The American Association For The Advancement of Science however, in the article Using the ocean to run a heat engine by: Steven A. Edwards, argues the opposite. It references a 1976 article “How Long until Doomsday?” by, science fiction writer Jerry Pournelle published in Galaxy magazine that was a rebuttal to the Club of Rome's book called The Limits to Growth that proposed economies going forward would be severely resource-limited.
One way out of the global energy dilemma, according to Pournelle, was to harness the heat accumulating in the oceans, which he pointed out, from the Gulf Stream alone, was 75 times more times than the energy being used in the United States at that time.
Kevin Trenberth, in his book “The Changing Flow of Energy Through the Climate System” estimates the Earth’s Energy Imbalance due to global warming is about 500 terawatts, or about 25 times the global energy consumption. And UNESCO reports the rate of ocean warming has doubled in the past 20 years and the rate of sea level rise has doubled over the course of the past 30 years.
Inflation is too many dollars chasing too few goods, but global warming is precisely the opposite. It is too much heat chasing virtually no consumption which it is claimed would be too expensive using the ocean thermal energy conversion Pournelle and the American Association For The Advancement of Science advocate. But the fact is this is a fallacy.
Nukes are being offered as an alternative, but as the Institute for Energy Economics and Financial Analysis pointed out recently, small modular reactors are still too expensive, too slow and too risky as was the larger cousin, the Voglte 3 and 4 plants which cost about $20,000/kwh. Whereas OTEC plants of similar capacity would cost about $1500/kwh.

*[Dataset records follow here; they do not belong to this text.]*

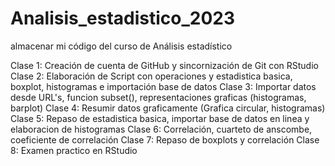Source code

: # Analisis_estadistico_2023
almacenar mi código del curso de Análisis estadístico 

Clase 1: Creación de cuenta de GitHub y sincornización de Git con RStudio
Clase 2: Elaboración de Script con operaciones y estadistica basica, boxplot, histogramas e importación base de datos
Clase 3: Importar datos desde URL's, funcion subset(), representaciones graficas (histogramas, barplot)
Clase 4: Resumir datos graficamente (Grafica circular, histogramas)
Clase 5: Repaso de estadistica basica, importar base de datos en linea y elaboracion de histogramas
Clase 6: Correlación, cuarteto de anscombe, coeficiente de correlación
Clase 7: Repaso de boxplots y correlación
Clase 8: Examen practico en RStudio
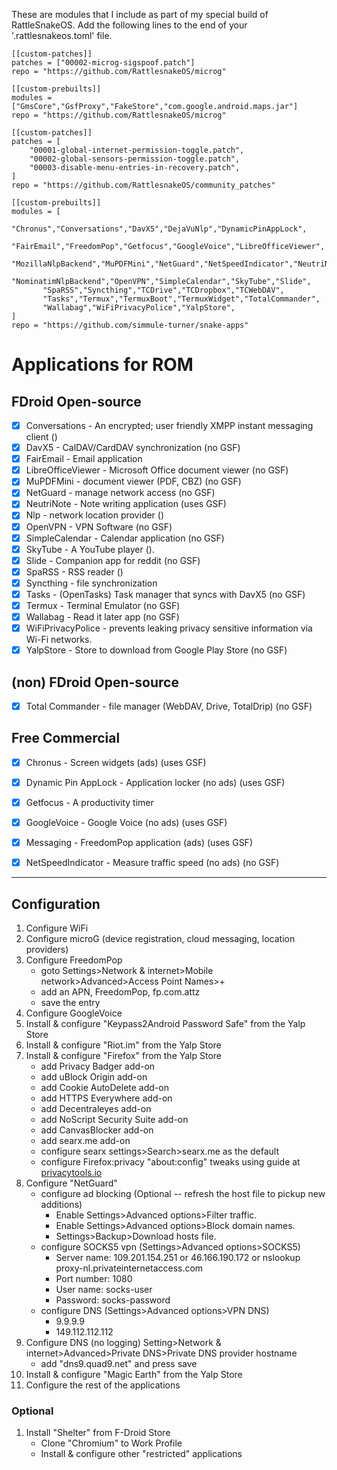 These are modules that I include as part of my special build of RattleSnakeOS.
Add the following lines to the end of your '.rattlesnakeos.toml' file.

    [[custom-patches]]
    patches = ["00002-microg-sigspoof.patch"]
    repo = "https://github.com/RattlesnakeOS/microg"

    [[custom-prebuilts]]
    modules = ["GmsCore","GsfProxy","FakeStore","com.google.android.maps.jar"]
    repo = "https://github.com/RattlesnakeOS/microg"

    [[custom-patches]]
    patches = [
        "00001-global-internet-permission-toggle.patch",
        "00002-global-sensors-permission-toggle.patch",
        "00003-disable-menu-entries-in-recovery.patch",
    ]
    repo = "https://github.com/RattlesnakeOS/community_patches"

    [[custom-prebuilts]]
    modules = [
           "Chronus","Conversations","DavX5","DejaVuNlp","DynamicPinAppLock",
           "FairEmail","FreedomPop","Getfocus","GoogleVoice","LibreOfficeViewer",
           "MozillaNlpBackend","MuPDFMini","NetGuard","NetSpeedIndicator","NeutriNote",
           "NominatimNlpBackend","OpenVPN","SimpleCalendar","SkyTube","Slide",
           "SpaRSS","Syncthing","TCDrive","TCDropbox","TCWebDAV",
           "Tasks","Termux","TermuxBoot","TermuxWidget","TotalCommander",
           "Wallabag","WiFiPrivacyPolice","YalpStore",
    ]
    repo = "https://github.com/simmule-turner/snake-apps"


# Applications for ROM

## FDroid Open-source
- [x] Conversations - An encrypted; user friendly XMPP instant messaging client ()
- [x] DavX5 - CalDAV/CardDAV synchronization (no GSF)
- [x] FairEmail - Email application
- [x] LibreOfficeViewer - Microsoft Office document viewer (no GSF)
- [x] MuPDFMini - document viewer (PDF, CBZ) (no GSF)
- [x] NetGuard - manage network access (no GSF)
- [x] NeutriNote - Note writing application (uses GSF)
- [x] Nlp - network location provider ()
- [x] OpenVPN - VPN Software (no GSF)
- [x] SimpleCalendar - Calendar application (no GSF)
- [x] SkyTube - A YouTube player ().
- [x] Slide - Companion app for reddit (no GSF)
- [x] SpaRSS - RSS reader ()
- [x] Syncthing - file synchronization
- [x] Tasks - (OpenTasks) Task manager that syncs with DavX5 (no GSF)
- [x] Termux - Terminal Emulator (no GSF)
- [x] Wallabag - Read it later app (no GSF)
- [x] WiFiPrivacyPolice - prevents leaking privacy sensitive information via Wi-Fi networks.
- [x] YalpStore - Store to download from Google Play Store (no GSF)

## (non) FDroid Open-source
- [x] Total Commander - file manager (WebDAV, Drive, TotalDrip) (no GSF)

## Free Commercial
- [x] Chronus - Screen widgets (ads) (uses GSF)
- [x] Dynamic Pin AppLock - Application locker (no ads) (uses GSF)
- [x] Getfocus - A productivity timer
- [x] GoogleVoice - Google Voice (no ads) (uses GSF)
- [x] Messaging - FreedomPop application (ads) (uses GSF)
- [x] NetSpeedIndicator - Measure traffic speed (no ads) (no GSF)


***
## Configuration

1. Configure WiFi 
1. Configure microG (device registration, cloud messaging, location providers)
1. Configure FreedomPop
     - goto Settings>Network & internet>Mobile network>Advanced>Access Point Names>+
     - add an APN, FreedomPop, fp.com.attz
     - save the entry
1. Configure GoogleVoice
1. Install & configure "Keypass2Android Password Safe" from the Yalp Store
1. Install & configure "Riot.im" from the Yalp Store
1. Install & configure "Firefox" from the Yalp Store
     - add Privacy Badger add-on
     - add uBlock Origin add-on
     - add Cookie AutoDelete add-on
     - add HTTPS Everywhere add-on
     - add Decentraleyes add-on
     - add NoScript Security Suite add-on
     - add CanvasBlocker add-on
     - add searx.me add-on
     - configure searx settings>Search>searx.me as the default
     - configure Firefox:privacy "about:config" tweaks using guide at [privacytools.io](https://www.privacytools.io/)
1. Configure "NetGuard"
     - configure ad blocking (Optional -- refresh the host file to pickup new additions)
          - Enable Settings>Advanced options>Filter traffic.
          - Enable Settings>Advanced options>Block domain names.
          - Settings>Backup>Download hosts file.
     - configure SOCKS5 vpn (Settings>Advanced options>SOCKS5)
          - Server name: 109.201.154.251 or 46.166.190.172 or nslookup proxy-nl.privateinternetaccess.com
          - Port number: 1080
          - User name: socks-user
          - Password: socks-password
      - configure DNS (Settings>Advanced options>VPN DNS)
           - 9.9.9.9
           - 149.112.112.112
1. Configure DNS (no logging) Setting>Network & internet>Advanced>Private DNS>Private DNS provider hostname
     - add "dns9.quad9.net" and press save
1. Install & configure "Magic Earth" from the Yalp Store
1. Configure the rest of the applications

### Optional
1. Install "Shelter" from F-Droid Store
     - Clone "Chromium" to Work Profile
     - Install & configure other "restricted" applications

The current cost of the NuScale and X-Energy SMRs are similar to the Voglte plants and the GE-Hitachi version is about half that but still 5 times OTEC.

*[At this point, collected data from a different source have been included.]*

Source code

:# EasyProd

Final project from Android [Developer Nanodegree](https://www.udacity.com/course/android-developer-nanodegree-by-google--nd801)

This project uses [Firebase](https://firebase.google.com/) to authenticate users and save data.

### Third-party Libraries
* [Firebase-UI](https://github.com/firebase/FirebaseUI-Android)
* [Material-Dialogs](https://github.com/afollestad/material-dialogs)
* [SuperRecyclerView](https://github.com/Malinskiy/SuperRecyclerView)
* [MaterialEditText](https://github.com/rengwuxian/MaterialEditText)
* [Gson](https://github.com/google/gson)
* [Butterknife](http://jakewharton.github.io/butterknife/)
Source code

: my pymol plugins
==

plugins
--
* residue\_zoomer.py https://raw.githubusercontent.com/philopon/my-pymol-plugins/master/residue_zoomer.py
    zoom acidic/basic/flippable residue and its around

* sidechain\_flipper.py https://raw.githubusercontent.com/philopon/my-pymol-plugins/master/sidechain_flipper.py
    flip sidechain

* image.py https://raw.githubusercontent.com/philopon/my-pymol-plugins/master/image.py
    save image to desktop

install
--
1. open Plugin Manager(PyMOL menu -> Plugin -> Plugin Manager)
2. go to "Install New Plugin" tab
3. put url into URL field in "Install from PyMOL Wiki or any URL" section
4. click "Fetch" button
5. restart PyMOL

The fossil fuel industry hopes that carbon dioxide removal from the atmosphere will save their bacon, but as Wired asked and answered the question How Much Energy Would It Take to Pull Carbon Dioxide out of the Air? If we wanted to remove enough CO2 to get back to the preindustrial level of 280 ppm, it would take 2.39 x 1020 joules of energy every year about the world's total annual energy consumption. And to just keep even with the total 37 billion metric tons of emissions that are currently being adding to the atmosphere every year, it would take about 1,000 Vogtle’s worth of energy.
As wired points out, this tech, CDR, won't save us from climate catastrophe.
But as Paul Curto, former chief technologist with NASA has noted, OTEC is by far the most balanced means to face the challenge of global warming. It is also the one that requires the greatest investment to meet its potential. It is a most intriguing answer that can save us from Armageddon. It is a true triple threat against global warming. It is the only technology that acts to directly reduce the temperature of the ocean, eliminates carbon emissions, and increases carbon dioxide absorption at the same time as it generates portable fuel that is portable and efficient. It can create millions of jobs and is a serious contender for the future multi-trillion-dollar energy economy.
An investment in OTEC’s potential pays off economically, societally as well as ecologically.